YOUR TASK — Check the records below for the word "than" and state how many lines contain it, replying with the number only.
--- --- ---
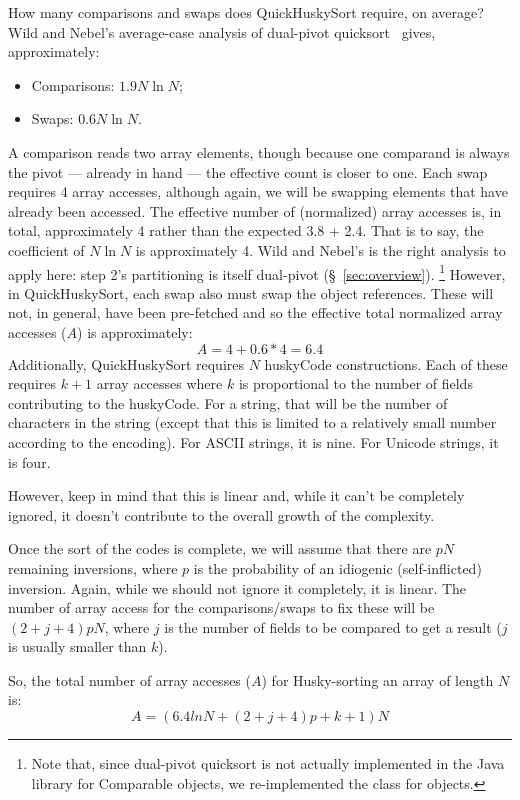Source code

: \documentclass[twoside,leqno,twocolumn]{article}
\begin{document}
How many comparisons and swaps does QuickHuskySort require, on average?
Wild and Nebel's average-case analysis of dual-pivot quicksort~\cite{WildNebel12} gives, approximately:
\begin{itemize}
    \item Comparisons: $1.9 N \ln N$;
    \item Swaps: $0.6 N \ln N$.
\end{itemize}

A comparison reads two array elements, though because one comparand is always the pivot --- already
in hand --- the effective count is closer to one.
Each swap requires 4 array accesses, although again, we will be swapping elements that have already been accessed.
The effective number of (normalized) array accesses is, in total, approximately 4 rather than the expected 3.8 + 2.4.
That is to say, the coefficient of $N \ln N$ is approximately 4.
Wild and Nebel's is the right analysis to apply here: step 2's partitioning is itself dual-pivot
(\S~\ref{sec:overview}).
\footnote{Note that, since dual-pivot quicksort is not actually implemented in the Java library for Comparable objects,
    we re-implemented the class for objects.}
However, in QuickHuskySort, each swap also must swap the object references.
These will not, in general, have been pre-fetched and so the effective total normalized array accesses ($A$) is approximately:
\[A = 4 + 0.6 * 4 = 6.4\]
Additionally, QuickHuskySort requires $N$ huskyCode constructions.
Each of these requires $k+1$ array accesses where $k$ is proportional to the number of fields contributing to the huskyCode.
For a string,
that will be the number of characters in the string (except that this is limited to a relatively small number according to the encoding).
For ASCII strings, it is nine.
For Unicode strings, it is four.

However, keep in mind that this is linear and, while it can’t be completely ignored,
it doesn't contribute to the overall growth of the complexity.

Once the sort of the codes is complete, we will assume that there are $p N$ remaining inversions,
where $p$ is the probability of an idiogenic (self-inflicted) inversion.
Again, while we should not ignore it completely, it is linear.
The number of array access for the comparisons/swaps to fix these will be $(2 + j + 4) p N$,
where $j$ is the number of fields to be compared to get a result ($j$ is usually smaller than $k$).

So, the total number of array accesses ($A$) for Husky-sorting an array of length $N$ is:
\[A = (6.4 ln N + (2 + j + 4) p + k + 1) N\]
   
\end{document}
--- --- ---
OUTPUT FOR THIS EXERCISE — 2